The smell apparently drifted into the forest. Laz and Faharn, who found themselves attached to the prince’s retinue, had been given a spot inside the walls though outside the broch. They were still eating when they heard one of the sentries beyond the gates calling out. One of the watchmen on the walls took up the cry to open up. Slowly the gates creaked open just enough to let in two armed men and a prisoner of sorts. Laz and Faharn stood and watched as the guards marched him along past their campfire.

“Bren!” Faharn said.

Laz hurriedly sat down to hide his face. He did catch a quick look at Bren, so thin he seemed starved, his hair long and matted, his clothes mere rags. The guards took him into the broch. The door had barely closed when the rumors began running through the camp, that the sentries had caught an assassin coming after the prince, or a spy for the Boars, or this thing or the other.

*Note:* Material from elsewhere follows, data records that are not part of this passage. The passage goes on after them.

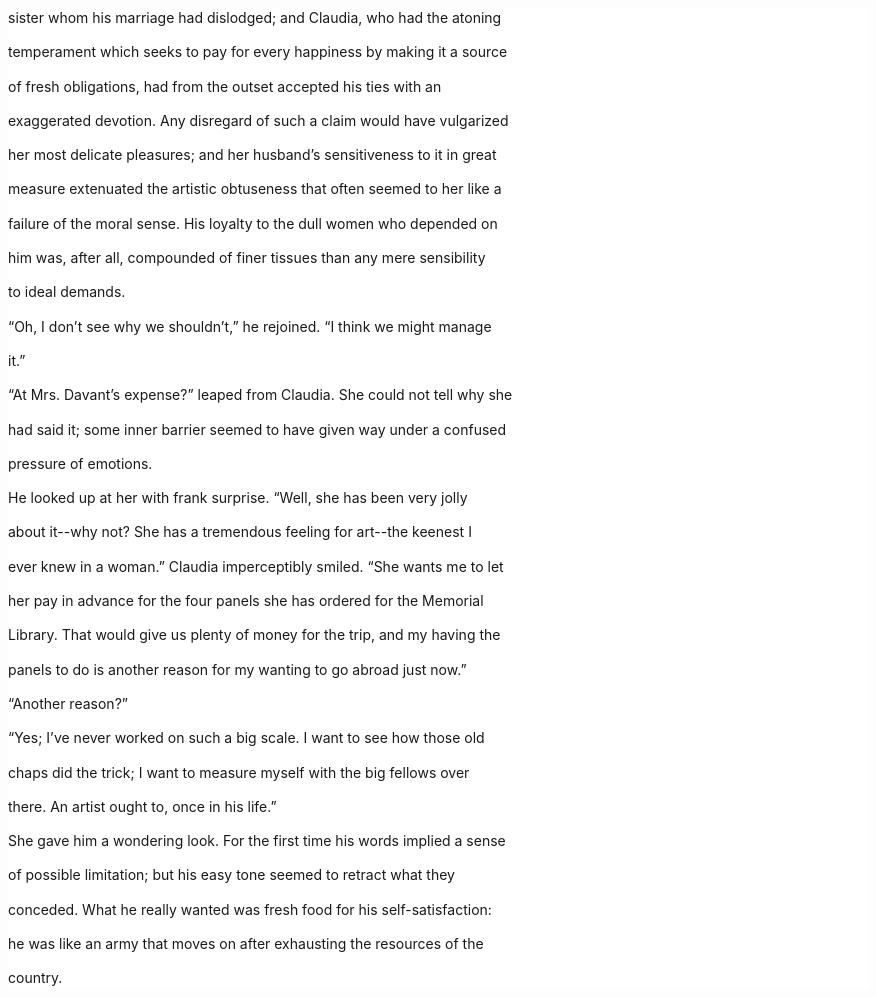 sister whom his marriage had dislodged; and Claudia, who had the atoning

temperament which seeks to pay for every happiness by making it a source

of fresh obligations, had from the outset accepted his ties with an

exaggerated devotion. Any disregard of such a claim would have vulgarized

her most delicate pleasures; and her husband’s sensitiveness to it in great

measure extenuated the artistic obtuseness that often seemed to her like a

failure of the moral sense. His loyalty to the dull women who depended on

him was, after all, compounded of finer tissues than any mere sensibility

to ideal demands.



“Oh, I don’t see why we shouldn’t,” he rejoined. “I think we might manage

it.”



“At Mrs. Davant’s expense?” leaped from Claudia. She could not tell why she

had said it; some inner barrier seemed to have given way under a confused

pressure of emotions.



He looked up at her with frank surprise. “Well, she has been very jolly

about it--why not? She has a tremendous feeling for art--the keenest I

ever knew in a woman.” Claudia imperceptibly smiled. “She wants me to let

her pay in advance for the four panels she has ordered for the Memorial

Library. That would give us plenty of money for the trip, and my having the

panels to do is another reason for my wanting to go abroad just now.”



“Another reason?”



“Yes; I’ve never worked on such a big scale. I want to see how those old

chaps did the trick; I want to measure myself with the big fellows over

there. An artist ought to, once in his life.”



She gave him a wondering look. For the first time his words implied a sense

of possible limitation; but his easy tone seemed to retract what they

conceded. What he really wanted was fresh food for his self-satisfaction:

he was like an army that moves on after exhausting the resources of the

country.
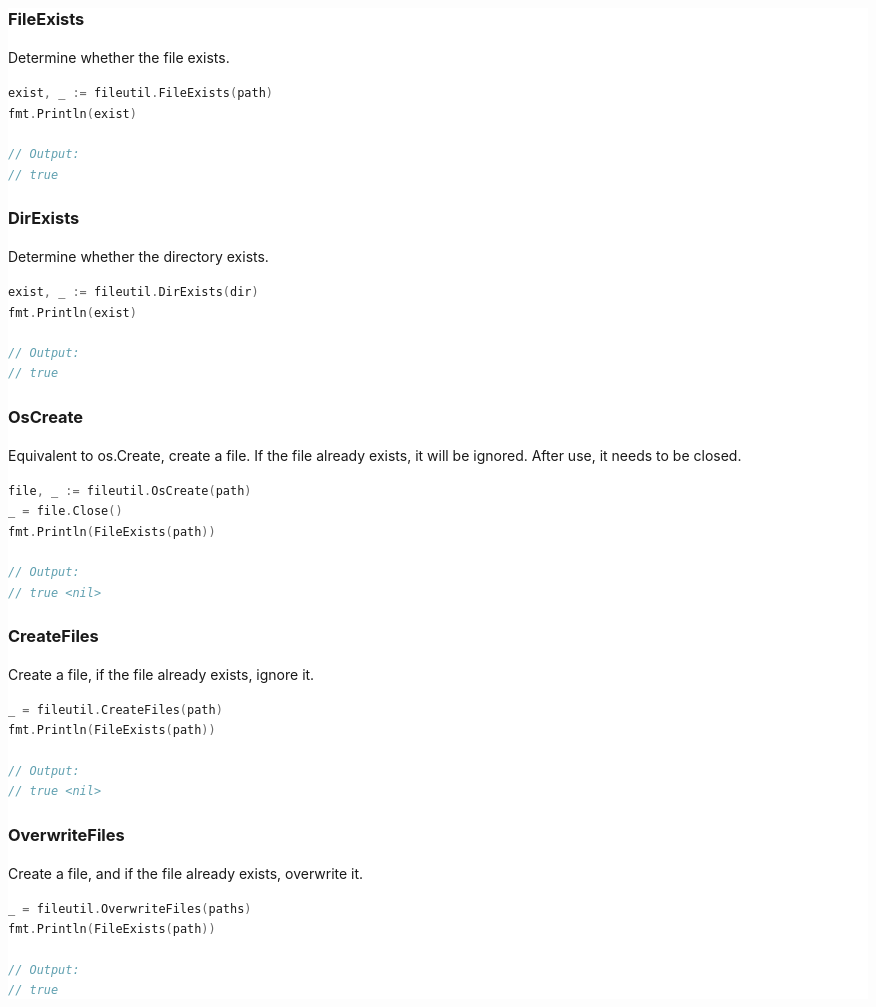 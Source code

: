 ### FileExists
Determine whether the file exists.

```go
exist, _ := fileutil.FileExists(path)
fmt.Println(exist)

// Output:
// true
```

### DirExists
Determine whether the directory exists.

```go
exist, _ := fileutil.DirExists(dir)
fmt.Println(exist)

// Output:
// true
```

### OsCreate
Equivalent to os.Create, create a file. If the file already exists, it will be ignored. After use, it needs to be closed.

```go
file, _ := fileutil.OsCreate(path)
_ = file.Close()
fmt.Println(FileExists(path))

// Output:
// true <nil>
```

### CreateFiles
Create a file, if the file already exists, ignore it.

```go
_ = fileutil.CreateFiles(path)
fmt.Println(FileExists(path))

// Output:
// true <nil>
```

### OverwriteFiles
Create a file, and if the file already exists, overwrite it.

```go
_ = fileutil.OverwriteFiles(paths)
fmt.Println(FileExists(path))

// Output:
// true
```
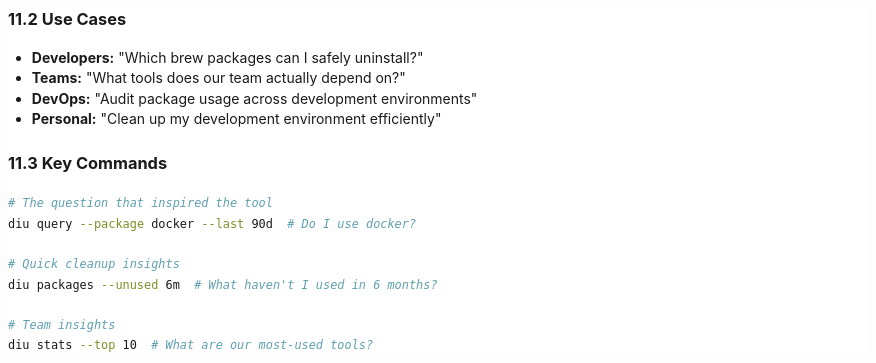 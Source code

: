 ### 11.2 Use Cases

- **Developers:** "Which brew packages can I safely uninstall?"
- **Teams:** "What tools does our team actually depend on?"
- **DevOps:** "Audit package usage across development environments"
- **Personal:** "Clean up my development environment efficiently"

### 11.3 Key Commands

```bash
# The question that inspired the tool
diu query --package docker --last 90d  # Do I use docker?

# Quick cleanup insights
diu packages --unused 6m  # What haven't I used in 6 months?

# Team insights
diu stats --top 10  # What are our most-used tools?
```
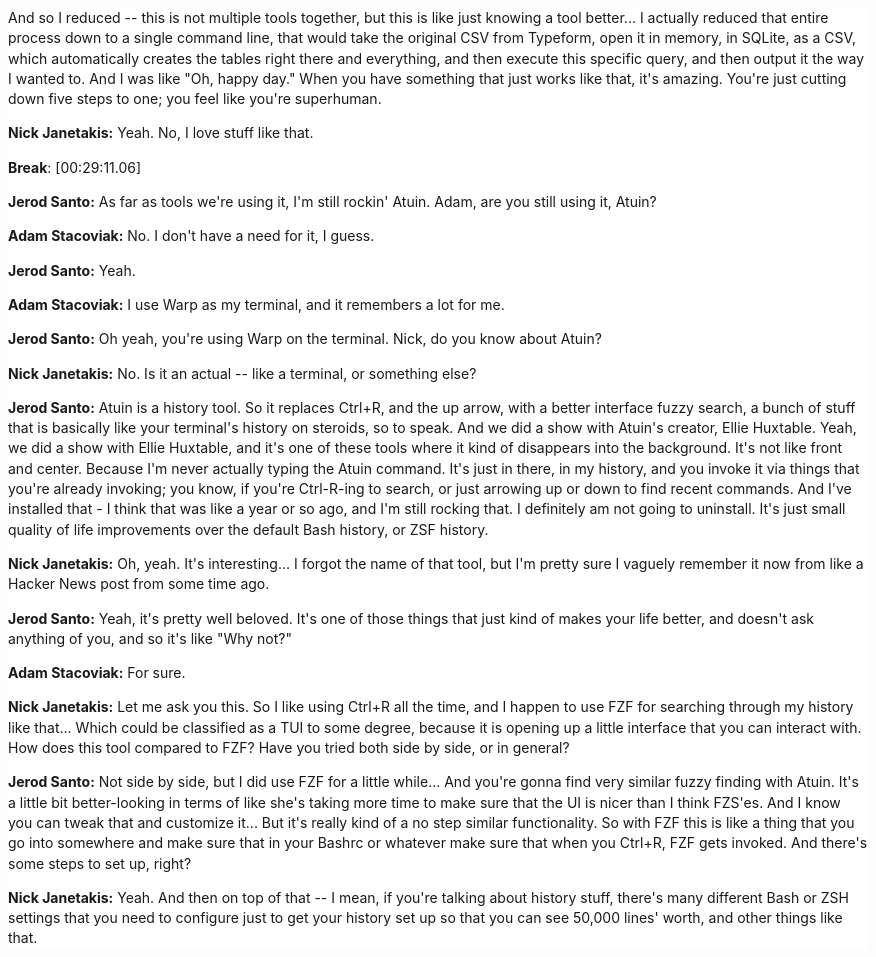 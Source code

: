 And so I reduced -- this is not multiple tools together, but this is like just knowing a tool better... I actually reduced that entire process down to a single command line, that would take the original CSV from Typeform, open it in memory, in SQLite, as a CSV, which automatically creates the tables right there and everything, and then execute this specific query, and then output it the way I wanted to. And I was like "Oh, happy day." When you have something that just works like that, it's amazing. You're just cutting down five steps to one; you feel like you're superhuman.

**Nick Janetakis:** Yeah. No, I love stuff like that.

**Break**: \[00:29:11.06\]

**Jerod Santo:** As far as tools we're using it, I'm still rockin' Atuin. Adam, are you still using it, Atuin?

**Adam Stacoviak:** No. I don't have a need for it, I guess.

**Jerod Santo:** Yeah.

**Adam Stacoviak:** I use Warp as my terminal, and it remembers a lot for me.

**Jerod Santo:** Oh yeah, you're using Warp on the terminal. Nick, do you know about Atuin?

**Nick Janetakis:** No. Is it an actual -- like a terminal, or something else?

**Jerod Santo:** Atuin is a history tool. So it replaces Ctrl+R, and the up arrow, with a better interface fuzzy search, a bunch of stuff that is basically like your terminal's history on steroids, so to speak. And we did a show with Atuin's creator, Ellie Huxtable. Yeah, we did a show with Ellie Huxtable, and it's one of these tools where it kind of disappears into the background. It's not like front and center. Because I'm never actually typing the Atuin command. It's just in there, in my history, and you invoke it via things that you're already invoking; you know, if you're Ctrl-R-ing to search, or just arrowing up or down to find recent commands. And I've installed that - I think that was like a year or so ago, and I'm still rocking that. I definitely am not going to uninstall. It's just small quality of life improvements over the default Bash history, or ZSF history.

**Nick Janetakis:** Oh, yeah. It's interesting... I forgot the name of that tool, but I'm pretty sure I vaguely remember it now from like a Hacker News post from some time ago.

**Jerod Santo:** Yeah, it's pretty well beloved. It's one of those things that just kind of makes your life better, and doesn't ask anything of you, and so it's like "Why not?"

**Adam Stacoviak:** For sure.

**Nick Janetakis:** Let me ask you this. So I like using Ctrl+R all the time, and I happen to use FZF for searching through my history like that... Which could be classified as a TUI to some degree, because it is opening up a little interface that you can interact with. How does this tool compared to FZF? Have you tried both side by side, or in general?

**Jerod Santo:** Not side by side, but I did use FZF for a little while... And you're gonna find very similar fuzzy finding with Atuin. It's a little bit better-looking in terms of like she's taking more time to make sure that the UI is nicer than I think FZS'es. And I know you can tweak that and customize it... But it's really kind of a no step similar functionality. So with FZF this is like a thing that you go into somewhere and make sure that in your Bashrc or whatever make sure that when you Ctrl+R, FZF gets invoked. And there's some steps to set up, right?

**Nick Janetakis:** Yeah. And then on top of that -- I mean, if you're talking about history stuff, there's many different Bash or ZSH settings that you need to configure just to get your history set up so that you can see 50,000 lines' worth, and other things like that.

The truth, augmented by Faharn’s memory, arrived with the morning’s muster. Envoy Garin climbed up onto the walls and bellowed the tale to the men waiting below.

“The man you saw on the night past—Bren’s his name—used to worship the false goddess Alshandra,” Garin announced. “But the prince has forgiven him, and no one’s to harm him. He knows where the Boars have gone to.”

The waiting army cheered. Garin held up both hands for silence then continued.

“Bren was sent to this village with messages from a priestess. At first they treated him well, but then he learned that they weren’t what he called true followers. So he escaped this spring. He’s been living in the woods, but he smelled the cow cooking and came forward.”

More cheers, this time for the cow.

“Her bovine sacrifice was not in vain,” Laz said. “I suppose that priestess was Sidro.”

“Yes, it was,” Faharn said. “Huh, she could have gotten the poor man killed, sending him here. Just like her.”

“Since I was ready to kill him myself, I can hardly take issue with what she did. Be that as it may, I’m cursed glad now that I didn’t kill him, so she was right, after all.”

Faharn had the decency to cringe. Laz let the gesture go without comment, because Garin was speaking again.

“The Boars had spies in Cerrgonney,” Garin said. “They could tell that the Deverry High King would be sending an army against them. So they moved their people north to settle new land.”

General cries of “Cowards! Bastards!” greeted these remarks. Garin held up his hands for silence and eventually got it.